WHAT IS REQUIRED →
The listing below must be repeated word for word, with its images excluded.

SUPPLIED INFORMATION →

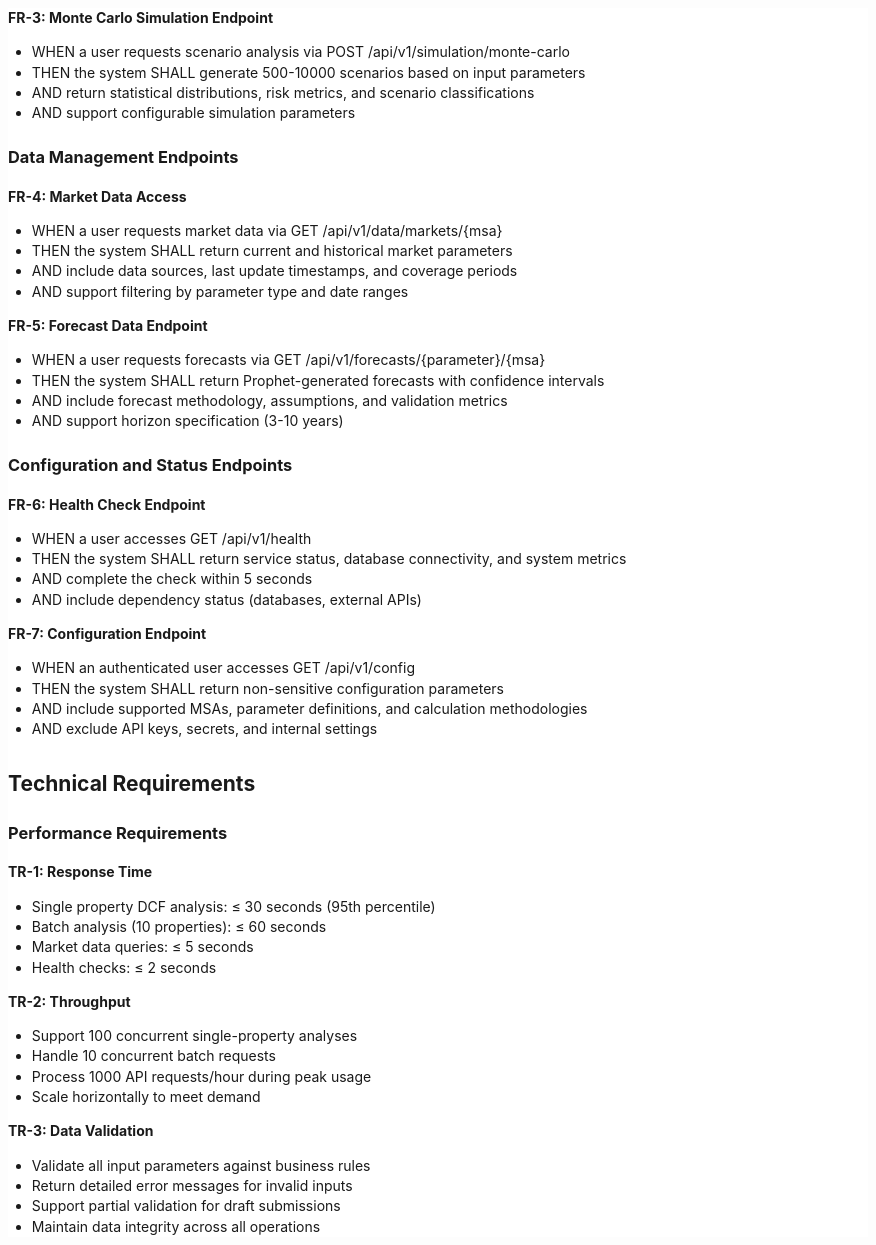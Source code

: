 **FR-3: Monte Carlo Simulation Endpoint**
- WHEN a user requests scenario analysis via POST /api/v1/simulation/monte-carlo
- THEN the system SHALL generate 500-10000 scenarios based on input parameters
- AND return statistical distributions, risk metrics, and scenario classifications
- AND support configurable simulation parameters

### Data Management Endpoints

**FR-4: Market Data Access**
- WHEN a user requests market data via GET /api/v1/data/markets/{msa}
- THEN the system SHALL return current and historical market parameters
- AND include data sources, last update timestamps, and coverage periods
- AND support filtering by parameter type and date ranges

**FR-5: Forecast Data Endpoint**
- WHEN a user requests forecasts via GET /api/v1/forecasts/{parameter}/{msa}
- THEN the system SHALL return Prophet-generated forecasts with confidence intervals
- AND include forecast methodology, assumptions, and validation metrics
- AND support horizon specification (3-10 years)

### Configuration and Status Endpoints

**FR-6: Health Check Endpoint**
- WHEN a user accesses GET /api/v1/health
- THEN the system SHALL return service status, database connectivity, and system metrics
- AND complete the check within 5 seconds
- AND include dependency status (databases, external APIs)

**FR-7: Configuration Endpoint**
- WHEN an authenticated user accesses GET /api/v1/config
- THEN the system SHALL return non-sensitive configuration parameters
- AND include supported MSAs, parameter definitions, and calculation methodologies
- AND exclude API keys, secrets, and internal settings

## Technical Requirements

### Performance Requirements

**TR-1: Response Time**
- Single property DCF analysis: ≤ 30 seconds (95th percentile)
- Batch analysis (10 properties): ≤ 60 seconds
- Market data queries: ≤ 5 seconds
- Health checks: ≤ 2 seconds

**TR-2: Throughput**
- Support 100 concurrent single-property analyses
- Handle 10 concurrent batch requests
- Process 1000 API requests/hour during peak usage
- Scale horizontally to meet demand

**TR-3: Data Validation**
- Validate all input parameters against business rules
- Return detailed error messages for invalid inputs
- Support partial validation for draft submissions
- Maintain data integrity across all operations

FINISHED EXERCISE →
Source code

: **FR-3: Monte Carlo Simulation Endpoint**
- WHEN a user requests scenario analysis via POST /api/v1/simulation/monte-carlo
- THEN the system SHALL generate 500-10000 scenarios based on input parameters
- AND return statistical distributions, risk metrics, and scenario classifications
- AND support configurable simulation parameters

### Data Management Endpoints

**FR-4: Market Data Access**
- WHEN a user requests market data via GET /api/v1/data/markets/{msa}
- THEN the system SHALL return current and historical market parameters
- AND include data sources, last update timestamps, and coverage periods
- AND support filtering by parameter type and date ranges

**FR-5: Forecast Data Endpoint**
- WHEN a user requests forecasts via GET /api/v1/forecasts/{parameter}/{msa}
- THEN the system SHALL return Prophet-generated forecasts with confidence intervals
- AND include forecast methodology, assumptions, and validation metrics
- AND support horizon specification (3-10 years)

### Configuration and Status Endpoints

**FR-6: Health Check Endpoint**
- WHEN a user accesses GET /api/v1/health
- THEN the system SHALL return service status, database connectivity, and system metrics
- AND complete the check within 5 seconds
- AND include dependency status (databases, external APIs)

**FR-7: Configuration Endpoint**
- WHEN an authenticated user accesses GET /api/v1/config
- THEN the system SHALL return non-sensitive configuration parameters
- AND include supported MSAs, parameter definitions, and calculation methodologies
- AND exclude API keys, secrets, and internal settings

## Technical Requirements

### Performance Requirements

**TR-1: Response Time**
- Single property DCF analysis: ≤ 30 seconds (95th percentile)
- Batch analysis (10 properties): ≤ 60 seconds
- Market data queries: ≤ 5 seconds
- Health checks: ≤ 2 seconds

**TR-2: Throughput**
- Support 100 concurrent single-property analyses
- Handle 10 concurrent batch requests
- Process 1000 API requests/hour during peak usage
- Scale horizontally to meet demand

**TR-3: Data Validation**
- Validate all input parameters against business rules
- Return detailed error messages for invalid inputs
- Support partial validation for draft submissions
- Maintain data integrity across all operations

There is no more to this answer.